[HN Gopher] Where the top of the stack is on x86 (2011)
       ___________________________________________________________________
        
       Where the top of the stack is on x86 (2011)
        
       Author : cassepipe
       Score  : 73 points
       Date   : 2021-05-07 15:51 UTC (7 hours ago)
        
 (HTM) web link (eli.thegreenplace.net)
 (TXT) w3m dump (eli.thegreenplace.net)
        
       | rdhatt wrote:
       | Remember:
       | 
       | "The x86 architecture is the weirdo" --Raymond Chen
       | 
       | https://devblogs.microsoft.com/oldnewthing/20040914-00/?p=37...
       | 
       | https://devblogs.microsoft.com/oldnewthing/20130320-00/?p=48...
        
         | Narishma wrote:
         | In this case, it's not a weirdo, is it?
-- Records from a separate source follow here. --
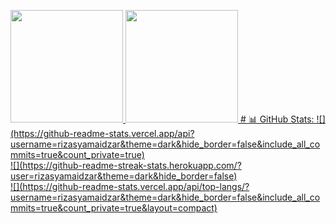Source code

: <p align="left">
<a href="https://github.com/penuliscode">
<img height="180em" src="https://github-readme-stats-eight-theta.vercel.app/api?username=penuliscode&show_icons=true&theme=algolia&include_all_commits=true&count_private=true"/>
<img height="180em" src="https://github-readme-stats-eight-theta.vercel.app/api/top-langs/?username=penuliscode&layout=compact&theme=algolia"/>
  # 📊 GitHub Stats:
![](https://github-readme-stats.vercel.app/api?username=rizasyamaidzar&theme=dark&hide_border=false&include_all_commits=true&count_private=true)<br/>
![](https://github-readme-streak-stats.herokuapp.com/?user=rizasyamaidzar&theme=dark&hide_border=false)<br/>
![](https://github-readme-stats.vercel.app/api/top-langs/?username=rizasyamaidzar&theme=dark&hide_border=false&include_all_commits=true&count_private=true&layout=compact)
</a>
</p>


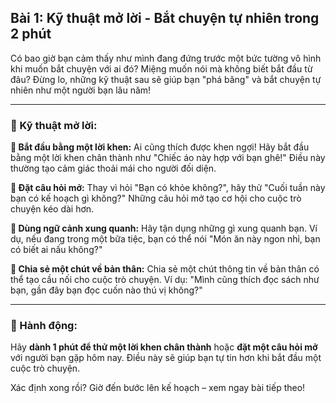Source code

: ## Bài 1: Kỹ thuật mở lời - Bắt chuyện tự nhiên trong 2 phút

Có bao giờ bạn cảm thấy như mình đang đứng trước một bức tường vô hình khi muốn bắt chuyện với ai đó? Miệng muốn nói mà không biết bắt đầu từ đâu? Đừng lo, những kỹ thuật sau sẽ giúp bạn "phá băng" và bắt chuyện tự nhiên như một người bạn lâu năm!

---

### 📌 Kỹ thuật mở lời:

**🔹 Bắt đầu bằng một lời khen:**
Ai cũng thích được khen ngợi! Hãy bắt đầu bằng một lời khen chân thành như "Chiếc áo này hợp với bạn ghê!" Điều này thường tạo cảm giác thoải mái cho người đối diện.

**🔹 Đặt câu hỏi mở:**
Thay vì hỏi "Bạn có khỏe không?", hãy thử "Cuối tuần này bạn có kế hoạch gì không?" Những câu hỏi mở tạo cơ hội cho cuộc trò chuyện kéo dài hơn.

**🔹 Dùng ngữ cảnh xung quanh:**
Hãy tận dụng những gì xung quanh bạn. Ví dụ, nếu đang trong một bữa tiệc, bạn có thể nói "Món ăn này ngon nhỉ, bạn có biết ai nấu không?"

**🔹 Chia sẻ một chút về bản thân:**
Chia sẻ một chút thông tin về bản thân có thể tạo cầu nối cho cuộc trò chuyện. Ví dụ: "Mình cũng thích đọc sách như bạn, gần đây bạn đọc cuốn nào thú vị không?"

---

### 🚀 Hành động:

Hãy **dành 1 phút để thử một lời khen chân thành** hoặc **đặt một câu hỏi mở** với người bạn gặp hôm nay. Điều này sẽ giúp bạn tự tin hơn khi bắt đầu một cuộc trò chuyện.

Xác định xong rồi? Giờ đến bước lên kế hoạch – xem ngay bài tiếp theo!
I don't know of any
         | popular ISA with a stack that grows upward.
        
       | colejohnson66 wrote:
       | It also doesn't help that debuggers show the call stack with the
       | current function at the top and the entry point at the bottom
       | (the opposite of how it works in memory).
        
       | TrianguloY wrote:
       | It's easier to understand if your diagram show the starting
       | memory positions (address 0x00000000) at the top, and final
       | positions (address 0xFFFFFFFF) at the bottom. This way the top of
       | the stack is, precisely, at the top.
       | 
       | It doesn't seem to be an standard and there are almost the same
       | number of diagrams with memory from 0 to F than from F to 0. Some
       | of them are more useful in specific contexts, but most are simply
       | drawn the way the author is used to.
       | 
       | Personally I prefer increasing numbers go down, like lines in a
       | file, numbers on a numbered list, timestamp on a log, etc. Having
       | the highest memory value 0xFF on the top seems...odd.
        
         | ellis-bell wrote:
         | but then the heap would grow down in such a diagram...
         | 
         | btw my understanding is that the heap came first in the logical
         | development of C and other systems programming. so it made
         | sense to have .text and other program data at the lowest
         | virtual memory addresses and then have the heap grow towards
         | higher memory addresses.
         | 
         | then when the stack became a thing it had to grow down...
        
           | monocasa wrote:
           | The stack might have actually come before the heap in
           | history, and actually proceeds any systems programming
           | language that was a higher level than assembly. They were
           | seen in the Z4, and Turing wrote about them in 40s.
        
         | anyfoo wrote:
         | We call things "base of memory" and "top of memory" though,
         | with the latter one being at the highest address of memory.
        
         | efaref wrote:
         | I never understood why people ever put memory upside down on
         | diagrams.
         | 
         | In fact, I think the only time I see diagrams with F at the top
         | and 0 at the bottom is in explanations of the stack, or in
         | explanations of how "the stack is so weird it grows the wrong
         | way!".
         | 
         | When describing, e.g., a memory map for a custom ASIC, you
         | would _always_ put the low addresses first and the high
         | addresses later. That 's just how numbers work. The "stack
         | grows the wrong way" issue seems to be an invented problem.
        
           | toast0 wrote:
           | If you're writing a diagram for little endian, you end up
           | with the bytes going right to left, if you have multibyte
           | values, so you may as well read bottom to top, right to left.
        
         | billforsternz wrote:
         | Exactly. After all we write programs by starting at the top of
         | the screen and working our way down, and happily of course
         | program execution increments in the same direction. So small
         | addresses at the top and big addresses at the bottom is the
         | most natural way of presenting any memory map.
        
         | albntomat0 wrote:
         | That way also makes reading/writing a buffer go from top to
         | bottom, similar to reading/writing normally.
        
         | moonchild wrote:
         | From a footnote of TFA:
         | 
         | > You may try to fix the confusion by viewing memory with its
         | low addresses at the top and high addresses at the bottom.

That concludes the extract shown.